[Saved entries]
■ ■ ■ ■ ■ ■ ■
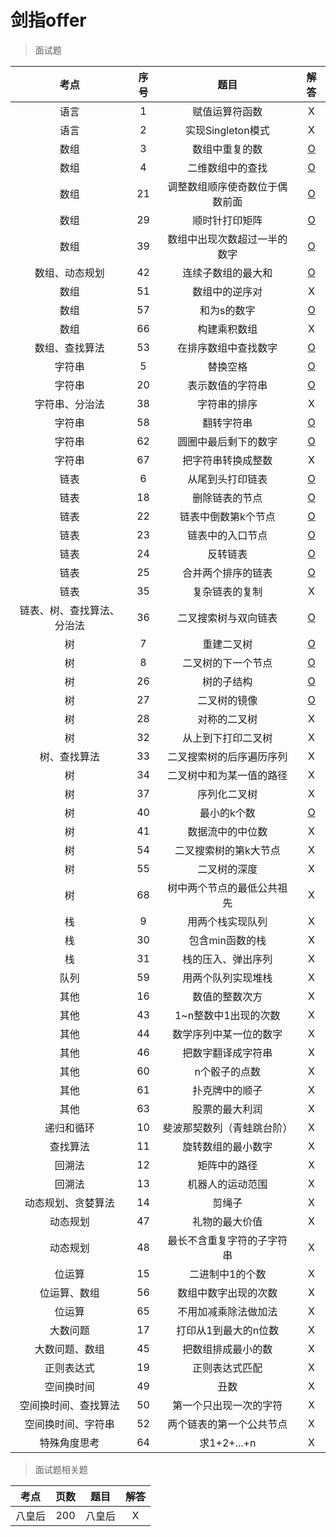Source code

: # 剑指offer

> 面试题

| 考点 | 序号 | 题目 | 解答 |
|:---:|:---:|:---:|:---:|
| 语言 | 1 | 赋值运算符函数 | X |
| 语言 | 2 | 实现Singleton模式 | X |
| 数组 | 3 | 数组中重复的数 | [O](https://github.com/guanjunjian/Interview-Summary/blob/master/notes/algorithms/2-%E6%95%B0%E7%BB%84%E4%B8%AD%E9%87%8D%E5%A4%8D%E7%9A%84%E6%95%B0%E5%AD%97.md) |
| 数组 | 4 | 二维数组中的查找 | [O](https://github.com/guanjunjian/Interview-Summary/blob/master/notes/algorithms/3-%E4%BA%8C%E7%BB%B4%E6%95%B0%E7%BB%84%E4%B8%AD%E7%9A%84%E6%9F%A5%E6%89%BE.md) |
| 数组 | 21 | 调整数组顺序使奇数位于偶数前面 | [O](https://github.com/guanjunjian/Interview-Summary/blob/master/notes/algorithms/21-%E8%B0%83%E6%95%B4%E6%95%B0%E7%BB%84%E9%A1%BA%E5%BA%8F%E4%BD%BF%E5%A5%87%E6%95%B0%E4%BD%8D%E4%BA%8E%E5%81%B6%E6%95%B0%E5%89%8D%E9%9D%A2.md) |
| 数组 | 29 | 顺时针打印矩阵 | [O](https://github.com/guanjunjian/Interview-Summary/blob/master/notes/algorithms/29-%E9%A1%BA%E6%97%B6%E9%92%88%E6%89%93%E5%8D%B0%E7%9F%A9%E9%98%B5.md) |
| 数组 | 39 | 数组中出现次数超过一半的数字 | [O](https://github.com/guanjunjian/Interview-Summary/blob/master/notes/algorithms/39-%E6%95%B0%E7%BB%84%E4%B8%AD%E5%87%BA%E7%8E%B0%E6%AC%A1%E6%95%B0%E8%B6%85%E8%BF%87%E4%B8%80%E5%8D%8A%E7%9A%84%E6%95%B0%E5%AD%97.md) |
| 数组、动态规划 | 42 | 连续子数组的最大和 | [O](https://github.com/guanjunjian/Interview-Summary/blob/master/notes/algorithms/42-%E8%BF%9E%E7%BB%AD%E5%AD%90%E6%95%B0%E7%BB%84%E7%9A%84%E6%9C%80%E5%A4%A7%E5%92%8C.md) |
| 数组 | 51 | 数组中的逆序对 | X |
| 数组 | 57 | 和为s的数字 | [O](https://github.com/guanjunjian/Interview-Summary/blob/master/notes/algorithms/57-%E5%92%8C%E4%B8%BAs%E7%9A%84%E6%95%B0%E5%AD%97.md) |
| 数组 | 66 | 构建乘积数组 | X |
| 数组、查找算法 | 53 | 在排序数组中查找数字 | [O](https://github.com/guanjunjian/Interview-Summary/blob/master/notes/algorithms/53-%E5%9C%A8%E6%8E%92%E5%BA%8F%E6%95%B0%E7%BB%84%E4%B8%AD%E6%9F%A5%E6%89%BE%E6%95%B0%E5%AD%97.md) |
| 字符串 | 5 | 替换空格 | [O](https://github.com/guanjunjian/Interview-Summary/blob/master/notes/algorithms/5-%E6%9B%BF%E6%8D%A2%E7%A9%BA%E6%A0%BC.md) |
| 字符串 | 20 | 表示数值的字符串 | [O](https://github.com/guanjunjian/Interview-Summary/blob/master/notes/algorithms/20-%E8%A1%A8%E7%A4%BA%E6%95%B0%E5%80%BC%E7%9A%84%E5%AD%97%E7%AC%A6%E4%B8%B2.md) |
| 字符串、分治法 | 38 | 字符串的排序 | X |
| 字符串 | 58 | 翻转字符串 | [O](https://github.com/guanjunjian/Interview-Summary/blob/master/notes/algorithms/58-%E7%BF%BB%E8%BD%AC%E5%AD%97%E7%AC%A6%E4%B8%B2.md) |
| 字符串 | 62 | 圆圈中最后剩下的数字 | [O](https://github.com/guanjunjian/Interview-Summary/blob/master/notes/algorithms/62-%E5%9C%86%E5%9C%88%E4%B8%AD%E6%9C%80%E5%90%8E%E5%89%A9%E4%B8%8B%E7%9A%84%E6%95%B0%E5%AD%97.md) |
| 字符串 | 67 | 把字符串转换成整数 | X |
| 链表 | 6 | 从尾到头打印链表 | [O](https://github.com/guanjunjian/Interview-Summary/blob/master/notes/algorithms/6-%E4%BB%8E%E5%B0%BE%E5%88%B0%E5%A4%B4%E6%89%93%E5%8D%B0%E9%93%BE%E8%A1%A8.md) |
| 链表 | 18 | 删除链表的节点 | [O](https://github.com/guanjunjian/Interview-Summary/blob/master/notes/algorithms/18-%E5%88%A0%E9%99%A4%E9%93%BE%E8%A1%A8%E7%9A%84%E8%8A%82%E7%82%B9.md) |
| 链表 | 22 | 链表中倒数第k个节点 | [O](https://github.com/guanjunjian/Interview-Summary/blob/master/notes/algorithms/22-%E9%93%BE%E8%A1%A8%E4%B8%AD%E5%80%92%E6%95%B0%E7%AC%ACk%E4%B8%AA%E8%8A%82%E7%82%B9.md) |
| 链表 | 23 | 链表中的入口节点 | [O](https://github.com/guanjunjian/Interview-Summary/blob/master/notes/algorithms/23-%E9%93%BE%E8%A1%A8%E4%B8%AD%E7%9A%84%E5%85%A5%E5%8F%A3%E8%8A%82%E7%82%B9.md) |
| 链表 | 24 | 反转链表 | [O](https://github.com/guanjunjian/Interview-Summary/blob/master/notes/algorithms/24-%E5%8F%8D%E8%BD%AC%E9%93%BE%E8%A1%A8.md) |
| 链表 | 25 | 合并两个排序的链表 | [O](https://github.com/guanjunjian/Interview-Summary/blob/master/notes/algorithms/25-%E5%90%88%E5%B9%B6%E4%B8%A4%E4%B8%AA%E6%8E%92%E5%BA%8F%E7%9A%84%E9%93%BE%E8%A1%A8.md) |
| 链表 | 35 | 复杂链表的复制 | X |
| 链表、树、查找算法、分治法 | 36 | 二叉搜索树与双向链表 | [O](https://github.com/guanjunjian/Interview-Summary/blob/master/notes/algorithms/36-%E4%BA%8C%E5%8F%89%E6%90%9C%E7%B4%A2%E6%A0%91%E4%B8%8E%E5%8F%8C%E5%90%91%E9%93%BE%E8%A1%A8.md) |
| 树 | 7 | 重建二叉树 | [O](https://github.com/guanjunjian/Interview-Summary/blob/master/notes/algorithms/7-%E9%87%8D%E5%BB%BA%E4%BA%8C%E5%8F%89%E6%A0%91.md) |
| 树 | 8 | 二叉树的下一个节点 | [O](https://github.com/guanjunjian/Interview-Summary/blob/master/notes/algorithms/8-%E4%BA%8C%E5%8F%89%E6%A0%91%E7%9A%84%E4%B8%8B%E4%B8%80%E4%B8%AA%E8%8A%82%E7%82%B9.md) |
| 树 | 26 | 树的子结构 | [O](https://github.com/guanjunjian/Interview-Summary/blob/master/notes/algorithms/26-%E6%A0%91%E7%9A%84%E5%AD%90%E7%BB%93%E6%9E%84.md) |
| 树 | 27 | 二叉树的镜像 | [O](https://github.com/guanjunjian/Interview-Summary/blob/master/notes/algorithms/27-%E4%BA%8C%E5%8F%89%E6%A0%91%E7%9A%84%E9%95%9C%E5%83%8F.md) |
| 树 | 28 | 对称的二叉树 | X |
| 树 | 32 | 从上到下打印二叉树 | X |
| 树、查找算法 | 33 | 二叉搜索树的后序遍历序列 | X |
| 树 | 34 | 二叉树中和为某一值的路径 | X |
| 树 | 37 | 序列化二叉树 | X |
| 树 | 40 | 最小的k个数 | [O](https://github.com/guanjunjian/Interview-Summary/blob/master/notes/algorithms/40-%E6%9C%80%E5%B0%8F%E7%9A%84k%E4%B8%AA%E6%95%B0.md) |
| 树 | 41 | 数据流中的中位数 | X |
| 树 | 54 | 二叉搜索树的第k大节点 | X |
| 树 | 55 | 二叉树的深度 | X |
| 树 | 68 | 树中两个节点的最低公共祖先 | X |
| 栈 | 9 | 用两个栈实现队列 | X |
| 栈 | 30 | 包含min函数的栈 | X |
| 栈 | 31 | 栈的压入、弹出序列 | X |
| 队列 | 59 | 用两个队列实现堆栈 | X |
| 其他 | 16 | 数值的整数次方 | X |
| 其他 | 43 | 1~n整数中1出现的次数 | X |
| 其他 | 44 | 数学序列中某一位的数字 | X |
| 其他 | 46 | 把数字翻译成字符串 | X |
| 其他 | 60 | n个骰子的点数 | X |
| 其他 | 61 | 扑克牌中的顺子 | X |
| 其他 | 63 | 股票的最大利润 | X |
| 递归和循环 | 10 | 斐波那契数列（青蛙跳台阶） | X |
| 查找算法 | 11 | 旋转数组的最小数字 | X |
| 回溯法 | 12 | 矩阵中的路径 | X |
| 回溯法 | 13 | 机器人的运动范围 | X |
| 动态规划、贪婪算法 | 14 | 剪绳子 | X |
| 动态规划 | 47 | 礼物的最大价值 | X |
| 动态规划 | 48 | 最长不含重复字符的子字符串 | X |
| 位运算 | 15 | 二进制中1的个数 | X |
| 位运算、数组 | 56 | 数组中数字出现的次数 | X |
| 位运算 | 65 | 不用加减乘除法做加法 | X |
| 大数问题 | 17 | 打印从1到最大的n位数 | X |
| 大数问题、数组 | 45 | 把数组排成最小的数 | X |
| 正则表达式 | 19 | 正则表达式匹配 | X |
| 空间换时间 | 49 | 丑数 | X |
| 空间换时间、查找算法 | 50| 第一个只出现一次的字符 | X |
| 空间换时间、字符串 | 52 | 两个链表的第一个公共节点 | X |
| 特殊角度思考 | 64 | 求1+2+...+n | X |

> 面试题相关题

| 考点 | 页数 | 题目 | 解答 |
|:---:|:---:|:---:|:---:|
| 八皇后 | 200 | 八皇后 | X |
■ ■ ■ ■ ■ ■ ■
[What you need to do] Only exact lines belong in the answer: those from the beginning of the entries above through the line holding "29 | 顺时针打印矩阵", with no pictures.

[Completed task]
Source code

: # 剑指offer

> 面试题

| 考点 | 序号 | 题目 | 解答 |
|:---:|:---:|:---:|:---:|
| 语言 | 1 | 赋值运算符函数 | X |
| 语言 | 2 | 实现Singleton模式 | X |
| 数组 | 3 | 数组中重复的数 | [O](https://github.com/guanjunjian/Interview-Summary/blob/master/notes/algorithms/2-%E6%95%B0%E7%BB%84%E4%B8%AD%E9%87%8D%E5%A4%8D%E7%9A%84%E6%95%B0%E5%AD%97.md) |
| 数组 | 4 | 二维数组中的查找 | [O](https://github.com/guanjunjian/Interview-Summary/blob/master/notes/algorithms/3-%E4%BA%8C%E7%BB%B4%E6%95%B0%E7%BB%84%E4%B8%AD%E7%9A%84%E6%9F%A5%E6%89%BE.md) |
| 数组 | 21 | 调整数组顺序使奇数位于偶数前面 | [O](https://github.com/guanjunjian/Interview-Summary/blob/master/notes/algorithms/21-%E8%B0%83%E6%95%B4%E6%95%B0%E7%BB%84%E9%A1%BA%E5%BA%8F%E4%BD%BF%E5%A5%87%E6%95%B0%E4%BD%8D%E4%BA%8E%E5%81%B6%E6%95%B0%E5%89%8D%E9%9D%A2.md) |
| 数组 | 29 | 顺时针打印矩阵 | [O](https://github.com/guanjunjian/Interview-Summary/blob/master/notes/algorithms/29-%E9%A1%BA%E6%97%B6%E9%92%88%E6%89%93%E5%8D%B0%E7%9F%A9%E9%98%B5.md) |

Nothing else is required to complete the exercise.